● **Entries shown**:
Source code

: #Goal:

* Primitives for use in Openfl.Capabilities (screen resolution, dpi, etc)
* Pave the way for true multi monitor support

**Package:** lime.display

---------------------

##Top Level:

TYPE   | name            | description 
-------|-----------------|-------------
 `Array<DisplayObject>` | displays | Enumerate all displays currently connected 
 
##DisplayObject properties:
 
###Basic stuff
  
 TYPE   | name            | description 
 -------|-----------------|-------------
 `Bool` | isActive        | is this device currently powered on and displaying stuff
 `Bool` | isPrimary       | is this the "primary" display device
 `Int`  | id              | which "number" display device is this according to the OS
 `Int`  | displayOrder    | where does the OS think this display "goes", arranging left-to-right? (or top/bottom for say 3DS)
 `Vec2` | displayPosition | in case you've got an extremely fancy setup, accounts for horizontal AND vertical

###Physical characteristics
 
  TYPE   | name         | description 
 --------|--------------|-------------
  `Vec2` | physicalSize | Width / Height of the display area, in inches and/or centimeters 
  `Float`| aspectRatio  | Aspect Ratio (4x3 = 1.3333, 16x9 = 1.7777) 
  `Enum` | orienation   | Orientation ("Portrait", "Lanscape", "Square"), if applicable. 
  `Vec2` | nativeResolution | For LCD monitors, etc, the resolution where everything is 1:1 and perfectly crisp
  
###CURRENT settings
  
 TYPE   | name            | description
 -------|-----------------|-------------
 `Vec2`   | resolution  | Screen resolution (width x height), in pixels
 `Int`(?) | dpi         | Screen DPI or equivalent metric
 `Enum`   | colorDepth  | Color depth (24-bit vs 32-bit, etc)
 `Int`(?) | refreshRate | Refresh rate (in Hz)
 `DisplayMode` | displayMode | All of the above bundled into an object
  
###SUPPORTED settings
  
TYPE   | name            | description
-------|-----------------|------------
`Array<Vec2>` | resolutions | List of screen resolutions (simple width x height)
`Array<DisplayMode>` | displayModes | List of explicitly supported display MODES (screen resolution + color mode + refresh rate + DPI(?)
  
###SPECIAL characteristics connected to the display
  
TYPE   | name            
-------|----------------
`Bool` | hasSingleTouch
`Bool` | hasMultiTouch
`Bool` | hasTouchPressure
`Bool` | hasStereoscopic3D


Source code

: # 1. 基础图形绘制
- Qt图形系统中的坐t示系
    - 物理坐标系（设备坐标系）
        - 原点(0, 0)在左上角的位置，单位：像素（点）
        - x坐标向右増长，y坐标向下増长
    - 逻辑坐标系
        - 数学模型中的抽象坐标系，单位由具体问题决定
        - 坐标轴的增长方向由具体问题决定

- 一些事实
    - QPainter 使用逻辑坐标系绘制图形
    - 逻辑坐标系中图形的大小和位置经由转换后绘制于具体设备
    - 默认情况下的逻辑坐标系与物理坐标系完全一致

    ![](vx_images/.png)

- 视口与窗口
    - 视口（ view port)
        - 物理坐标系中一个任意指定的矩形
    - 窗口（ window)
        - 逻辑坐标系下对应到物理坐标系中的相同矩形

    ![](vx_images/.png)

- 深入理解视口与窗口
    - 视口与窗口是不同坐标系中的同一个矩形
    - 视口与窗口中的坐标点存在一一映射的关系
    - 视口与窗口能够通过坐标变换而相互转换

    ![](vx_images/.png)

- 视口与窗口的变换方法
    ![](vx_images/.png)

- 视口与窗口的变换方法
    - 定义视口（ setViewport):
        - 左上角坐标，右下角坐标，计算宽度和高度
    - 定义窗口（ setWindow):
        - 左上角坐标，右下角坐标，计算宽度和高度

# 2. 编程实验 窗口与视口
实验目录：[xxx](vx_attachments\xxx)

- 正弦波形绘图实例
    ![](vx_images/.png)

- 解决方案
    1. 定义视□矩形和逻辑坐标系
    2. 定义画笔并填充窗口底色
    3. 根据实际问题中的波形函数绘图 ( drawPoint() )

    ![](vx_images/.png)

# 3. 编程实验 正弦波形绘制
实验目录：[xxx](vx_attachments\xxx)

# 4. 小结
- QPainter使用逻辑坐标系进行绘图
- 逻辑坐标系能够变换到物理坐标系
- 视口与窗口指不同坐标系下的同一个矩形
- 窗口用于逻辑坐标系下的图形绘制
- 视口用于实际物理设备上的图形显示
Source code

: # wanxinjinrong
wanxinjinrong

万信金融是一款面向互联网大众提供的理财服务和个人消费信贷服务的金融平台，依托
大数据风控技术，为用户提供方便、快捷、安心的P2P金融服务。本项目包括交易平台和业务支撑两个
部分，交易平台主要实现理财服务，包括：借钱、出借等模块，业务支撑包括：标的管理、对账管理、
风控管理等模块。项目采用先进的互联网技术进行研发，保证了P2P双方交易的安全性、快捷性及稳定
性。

● **Task to complete**: All lines with the string "characteristics" must be copied from the data.

● **Expected output**:
###Physical characteristics
###SPECIAL characteristics connected to the display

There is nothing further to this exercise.